On the Impact of Data Distribution in Federated SPARQL Queries by Nur Aini Rakhmawati and Michael Hausenblas.

Abstract:

With the growing number of publicly available SPARQL endpoints, federated queries become more and more attractive and feasible. Compared to queries against a single endpoint, queries that range over a number of endpoints pose new challenges, ranging from the type and number of datasets involved to the data distribution across the datasets. Existingre search focuses on the data distribution in a central store and is mainly concerned with adopting well-known, traditional database techniques. In this work we investigate the impact of the data distribution in the context of federated SPARQL queries.We perform a number of experiments with four federation frameworks (Sesame Alibaba, Splendid, FedX, and Darq) against an RDF dataset, Dailymed, that we partition by graph and class.Our preliminary results confirm the intuition that the more datasets involved in query processing, the worse performance of federation query is and that the data distribution significantly influences the performance.
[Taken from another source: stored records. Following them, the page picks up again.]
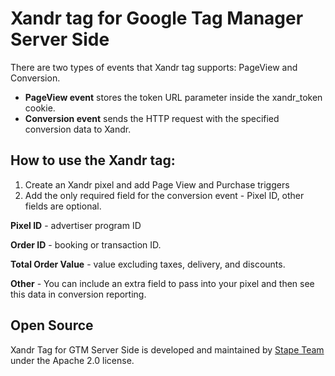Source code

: # Xandr tag for Google Tag Manager Server Side

There are two types of events that Xandr tag supports: PageView and Conversion. 

- **PageView event** stores the token URL parameter inside the xandr_token cookie. 
- **Conversion event** sends the HTTP request with the specified conversion data to Xandr.

## How to use the Xandr tag:

1. Create an Xandr pixel and add Page View and Purchase triggers
2. Add the only required field for the conversion event - Pixel ID, other fields are optional.

**Pixel ID** -  advertiser program ID

**Order ID** - booking or transaction ID.

**Total Order Value** - value excluding taxes, delivery, and discounts.

**Other** - You can include an extra field to pass into your pixel and then see this data in conversion reporting.


## Open Source

Xandr Tag for GTM Server Side is developed and maintained by [Stape Team](https://stape.io/) under the Apache 2.0 license.

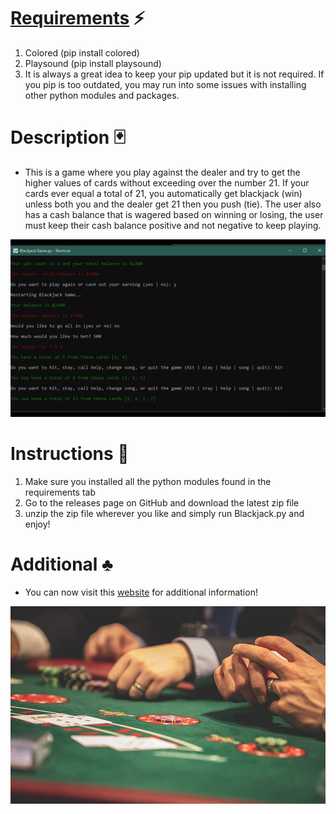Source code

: # [Requirements](https://github.com/JordanLeich/Python-Blackjack-21-Game/blob/master/requirements.txt) :zap:
1. Colored (pip install colored)
1. Playsound (pip install playsound)
2. It is always a great idea to keep your pip updated but it is not required. If you pip is too outdated, you may run into some issues with installing other python modules and packages.

# Description :black_joker:
- This is a game where you play against the dealer and try to get the higher values of cards without exceeding over the number 21. If your cards ever equal a total of 21, you automatically get blackjack (win) unless both you and the dealer get 21 then you push (tie). The user also has a cash balance that is wagered based on winning or losing, the user must keep their cash balance positive and not negative to keep playing. 

![BlackJack](demos/demo.gif "BlackJack 21")

# Instructions 🎲
1. Make sure you installed all the python modules found in the requirements tab
2. Go to the releases page on GitHub and download the latest zip file
3. unzip the zip file wherever you like and simply run Blackjack.py and enjoy!

# Additional :clubs:
- You can now visit this [website](http://jordanleich.github.io/Python-Blackjack-21-Game/) for additional information!

![BlackJack](images/blackjack.jpg "BlackJack 21")
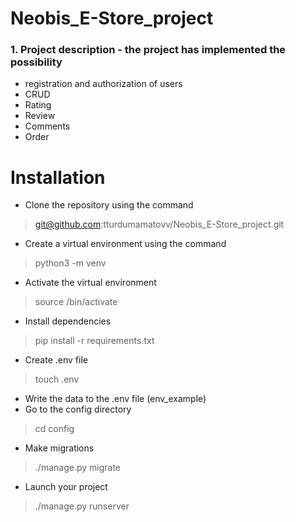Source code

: <h1>Neobis_E-Store_project</h1>

<h3>1. Project description -
the project has implemented the possibility</h3>

+ registration and authorization of users
+ CRUD
+ Rating
+ Review
+ Comments
+ Order

<h1>Installation</h1>

+ Clone the repository using the command

> git@github.com:tturdumamatovv/Neobis_E-Store_project.git

+ Create a virtual environment using the command

> python3 -m venv <name of your environment> 

+ Activate the virtual environment

> source <name of your environment>/bin/activate

+ Install dependencies

> pip install -r requirements.txt 

+ Create .env file

> touch .env

+ Write the data to the .env file
  (env_example)
+ Go to the config directory

> cd config

+ Make migrations

>  ./manage.py migrate

+ Launch your project

> ./manage.py runserver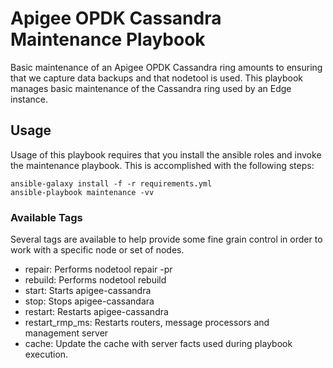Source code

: Apigee OPDK Cassandra Maintenance Playbook
==========================================

Basic maintenance of an Apigee OPDK Cassandra ring amounts to ensuring that we capture 
data backups and that nodetool is used. This playbook manages basic maintenance of the
Cassandra ring used by an Edge instance.
 
## Usage

Usage of this playbook requires that you install the ansible roles and invoke the
maintenance playbook. This is accomplished with the following steps:

    ansible-galaxy install -f -r requirements.yml
    ansible-playbook maintenance -vv 
    
### Available Tags

Several tags are available to help provide some fine grain control in order to work with
a specific node or set of nodes.

* repair: Performs nodetool repair -pr
* rebuild: Performs nodetool rebuild
* start: Starts apigee-cassandra
* stop: Stops apigee-cassandara
* restart: Restarts apigee-cassandra
* restart_rmp_ms: Restarts routers, message processors and management server
* cache: Update the cache with server facts used during playbook execution.

    
    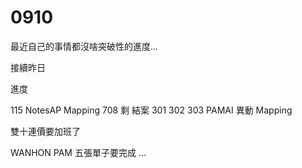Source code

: # 0910

最近自己的事情都沒啥突破性的進度...

接續昨日

進度

115
NotesAP Mapping
708 剩 結案
301 302 303
PAMAI 異動 Mapping

雙十連價要加班了

WANHON PAM 五張單子要完成 ...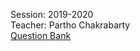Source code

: Session: 2019-2020 </br>
Teacher: Partho Chakrabarty</br>
<a href="../Assets/Discrete-Math/2019-2020/image1.png">Question Bank</a></br></br>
It isn’t often I read in the same paragraph:

With the growing number of publicly available SPARQL endpoints, federated queries become more and more attractive and feasible.

and

Our preliminary results confirm the intuition that the more datasets involved in query processing, the worse performance of federation query is and that the data distribution significantly influences the performance.

I have trouble reconciling “…more and more attractive and feasible” with “…the more datasets…the worse performance of federation query is….”

Particularly in the age of “big data” where an increasing number of datasets and data distribution are the norms, not exceptions.

I commend the authors for creating data points to confirm “intuitions” about SPARQL performance.

At the same time, their results raise serious questions about SPARQL in big data environments.